AIM OF THE TASK:
The data below should be duplicated in full, unchanged.

Stored entries:
▼
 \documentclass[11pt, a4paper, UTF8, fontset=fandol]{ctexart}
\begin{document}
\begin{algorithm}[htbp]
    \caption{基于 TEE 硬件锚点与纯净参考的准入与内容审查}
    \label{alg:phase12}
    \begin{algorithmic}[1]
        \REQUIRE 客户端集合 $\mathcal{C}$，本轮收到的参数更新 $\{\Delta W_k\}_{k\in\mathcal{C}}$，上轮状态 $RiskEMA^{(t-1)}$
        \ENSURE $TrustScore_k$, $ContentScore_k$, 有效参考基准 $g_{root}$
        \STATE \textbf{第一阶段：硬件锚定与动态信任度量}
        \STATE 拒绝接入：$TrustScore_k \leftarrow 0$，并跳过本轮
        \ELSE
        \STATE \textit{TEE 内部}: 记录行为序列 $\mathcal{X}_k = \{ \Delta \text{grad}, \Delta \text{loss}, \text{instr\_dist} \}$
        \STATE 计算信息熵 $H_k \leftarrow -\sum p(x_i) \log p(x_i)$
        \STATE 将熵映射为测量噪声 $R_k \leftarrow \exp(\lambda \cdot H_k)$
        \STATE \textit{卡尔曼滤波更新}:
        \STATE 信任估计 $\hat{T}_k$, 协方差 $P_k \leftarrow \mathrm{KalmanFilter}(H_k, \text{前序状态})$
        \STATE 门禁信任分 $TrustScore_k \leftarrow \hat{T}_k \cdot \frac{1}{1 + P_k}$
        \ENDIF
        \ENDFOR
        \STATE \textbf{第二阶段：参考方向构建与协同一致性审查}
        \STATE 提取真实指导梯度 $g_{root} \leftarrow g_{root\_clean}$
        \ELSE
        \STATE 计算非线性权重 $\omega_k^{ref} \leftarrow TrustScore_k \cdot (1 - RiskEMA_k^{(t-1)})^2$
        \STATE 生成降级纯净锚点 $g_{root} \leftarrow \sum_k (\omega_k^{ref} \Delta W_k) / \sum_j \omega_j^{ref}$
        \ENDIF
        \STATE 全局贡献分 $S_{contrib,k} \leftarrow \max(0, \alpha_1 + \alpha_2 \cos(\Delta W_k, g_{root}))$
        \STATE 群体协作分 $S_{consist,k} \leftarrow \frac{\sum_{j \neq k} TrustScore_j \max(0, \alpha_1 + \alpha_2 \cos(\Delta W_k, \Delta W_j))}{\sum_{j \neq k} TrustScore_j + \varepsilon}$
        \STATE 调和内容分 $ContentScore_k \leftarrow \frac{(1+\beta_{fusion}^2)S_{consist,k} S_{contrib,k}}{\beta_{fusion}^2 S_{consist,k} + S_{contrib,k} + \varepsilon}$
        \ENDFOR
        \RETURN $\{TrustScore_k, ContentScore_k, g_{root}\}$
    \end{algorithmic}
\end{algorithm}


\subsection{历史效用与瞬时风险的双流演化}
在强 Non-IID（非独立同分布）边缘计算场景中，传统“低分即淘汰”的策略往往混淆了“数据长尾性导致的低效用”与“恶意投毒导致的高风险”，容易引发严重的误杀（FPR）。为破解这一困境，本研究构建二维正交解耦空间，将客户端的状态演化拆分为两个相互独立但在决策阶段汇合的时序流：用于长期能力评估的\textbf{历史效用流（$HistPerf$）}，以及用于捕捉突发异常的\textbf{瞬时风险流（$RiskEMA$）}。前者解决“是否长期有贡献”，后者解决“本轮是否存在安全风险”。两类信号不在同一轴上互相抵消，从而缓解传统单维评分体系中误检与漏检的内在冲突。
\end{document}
▲
REPLY TO THE EXERCISE:
 \documentclass[11pt, a4paper, UTF8, fontset=fandol]{ctexart}
\begin{document}
\begin{algorithm}[htbp]
    \caption{基于 TEE 硬件锚点与纯净参考的准入与内容审查}
    \label{alg:phase12}
    \begin{algorithmic}[1]
        \REQUIRE 客户端集合 $\mathcal{C}$，本轮收到的参数更新 $\{\Delta W_k\}_{k\in\mathcal{C}}$，上轮状态 $RiskEMA^{(t-1)}$
        \ENSURE $TrustScore_k$, $ContentScore_k$, 有效参考基准 $g_{root}$
        \STATE \textbf{第一阶段：硬件锚定与动态信任度量}
        \STATE 拒绝接入：$TrustScore_k \leftarrow 0$，并跳过本轮
        \ELSE
        \STATE \textit{TEE 内部}: 记录行为序列 $\mathcal{X}_k = \{ \Delta \text{grad}, \Delta \text{loss}, \text{instr\_dist} \}$
        \STATE 计算信息熵 $H_k \leftarrow -\sum p(x_i) \log p(x_i)$
        \STATE 将熵映射为测量噪声 $R_k \leftarrow \exp(\lambda \cdot H_k)$
        \STATE \textit{卡尔曼滤波更新}:
        \STATE 信任估计 $\hat{T}_k$, 协方差 $P_k \leftarrow \mathrm{KalmanFilter}(H_k, \text{前序状态})$
        \STATE 门禁信任分 $TrustScore_k \leftarrow \hat{T}_k \cdot \frac{1}{1 + P_k}$
        \ENDIF
        \ENDFOR
        \STATE \textbf{第二阶段：参考方向构建与协同一致性审查}
        \STATE 提取真实指导梯度 $g_{root} \leftarrow g_{root\_clean}$
        \ELSE
        \STATE 计算非线性权重 $\omega_k^{ref} \leftarrow TrustScore_k \cdot (1 - RiskEMA_k^{(t-1)})^2$
        \STATE 生成降级纯净锚点 $g_{root} \leftarrow \sum_k (\omega_k^{ref} \Delta W_k) / \sum_j \omega_j^{ref}$
        \ENDIF
        \STATE 全局贡献分 $S_{contrib,k} \leftarrow \max(0, \alpha_1 + \alpha_2 \cos(\Delta W_k, g_{root}))$
        \STATE 群体协作分 $S_{consist,k} \leftarrow \frac{\sum_{j \neq k} TrustScore_j \max(0, \alpha_1 + \alpha_2 \cos(\Delta W_k, \Delta W_j))}{\sum_{j \neq k} TrustScore_j + \varepsilon}$
        \STATE 调和内容分 $ContentScore_k \leftarrow \frac{(1+\beta_{fusion}^2)S_{consist,k} S_{contrib,k}}{\beta_{fusion}^2 S_{consist,k} + S_{contrib,k} + \varepsilon}$
        \ENDFOR
        \RETURN $\{TrustScore_k, ContentScore_k, g_{root}\}$
    \end{algorithmic}
\end{algorithm}


\subsection{历史效用与瞬时风险的双流演化}
在强 Non-IID（非独立同分布）边缘计算场景中，传统“低分即淘汰”的策略往往混淆了“数据长尾性导致的低效用”与“恶意投毒导致的高风险”，容易引发严重的误杀（FPR）。为破解这一困境，本研究构建二维正交解耦空间，将客户端的状态演化拆分为两个相互独立但在决策阶段汇合的时序流：用于长期能力评估的\textbf{历史效用流（$HistPerf$）}，以及用于捕捉突发异常的\textbf{瞬时风险流（$RiskEMA$）}。前者解决“是否长期有贡献”，后者解决“本轮是否存在安全风险”。两类信号不在同一轴上互相抵消，从而缓解传统单维评分体系中误检与漏检的内在冲突。
\end{document}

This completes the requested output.